While the JuliaGPU ecosystem provides powerful tools for GPU programming, JACC sits on top of these backends leveraging these capabilities to simplify the process of writing portable code that can run on both CPUs and GPUs without modification. Thus filling a gap in the Julia ecosystem for productive, high-level programming for performance portability across heterogeneous computing platforms.

JACC architecture overview:

JACC Architecture

Resources:

Why Julia?

Julia enables scientists and engineers to write code more quickly and to focus on their science or technical domain.

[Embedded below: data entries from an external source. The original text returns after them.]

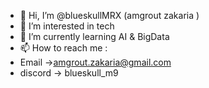 - 👋 Hi, I’m @blueskullMRX (amgrout zakaria )
- 👀 I’m interested in tech
- 🌱 I’m currently learning AI & BigData 
- 📫 How to reach me :
- Email    ->amgrout.zakaria@gmail.com
- discord  -> blueskull_m9

<!---
blueskullMRX/blueskullMRX is a ✨ special ✨ repository because its `README.md` (this file) appears on your GitHub profile.
You can click the Preview link to take a look at your changes.
--->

  • Julia combines high-level/low-level capabilities for easy to read and write code due to its expressive mathematical syntax (e.g. arrays, GPU programming, parallelization).
  • Julia's just-in-time (JIT) compilation based on LLVM allows for speeds comparable to C, C++ or Fortran.
  • Julia's unified package manager, Pkg.jl, simplifies the process of managing dependencies.
  • Julia's rich ecosystem includes a wide range of libraries and tools for scientific computing, data analysis, and machine learning.

Supported backends

  • CPU (default):
    • Threads: multi-threading on CPU using Julia's built-in threading capabilities.
  • GPU from JuliaGPU:
    • CUDA: NVIDIA GPUs using the CUDA.jl package.
    • AMDGPU: AMD GPUs using the AMDGPU.jl package.
    • Metal: Apple Silicon GPUs using the Metal.jl package.
    • oneAPI: Intel GPUs using the oneAPI.jl package (Experimental).

Installation

JACC is a registered Julia package. Install JACC using Julia's Pkg.jl capabilities for managing packages. e.g.

Installation from the Julia REPL:

julia> ]
pkg> add JACC

from command line (e.g. CI):

julia -e 'using Pkg; Pkg.add("JACC")'

Quick start - filling and reducing an array

Prerequisite:

To run an example from scratch

  • Install JACC.jl
julia -e 'using Pkg; Pkg.add("JACC")'
  • Copy this file to your local machine and save it as jacc-saxpy.jl:
import JACC
JACC.@init_backend

function axpy(i, alpha, x, y)
    @inbounds x[i] += alpha * y[i]
end

N = 10
alpha = Float32(2.0)
x = JACC.zeros(Float32, N)
y = JACC.array(fill(Float32(5), N))
JACC.@parallel_for range=N axpy(alpha, x, y)
@show x
x_sum = JACC.parallel_reduce(x)
@show x_sum
  • Run the example using the default Threads back end with 4 threads:
julia -t 4 jacc-saxpy.jl
  • Switch to another backend, e.g. assuming access to NVIDIA GPU and that CUDA is installed and configured:
julia -e 'using JACC; JACC.set_backend("CUDA")'
Note

This step might take a while the first time downloading all CUDA.jl dependencies. After installation please refer to CUDA.jl docs if wanting to use a local CUDA installation.

Note

Mac users can use the "Metal" backend for Float32 computations as Float64 is not supported on Apple Silicon GPUs. To set the Metal backend use JACC.set_backend("Metal").

  • Run the example again, but this time the same code will run on the GPU:
julia jacc-saxpy.jl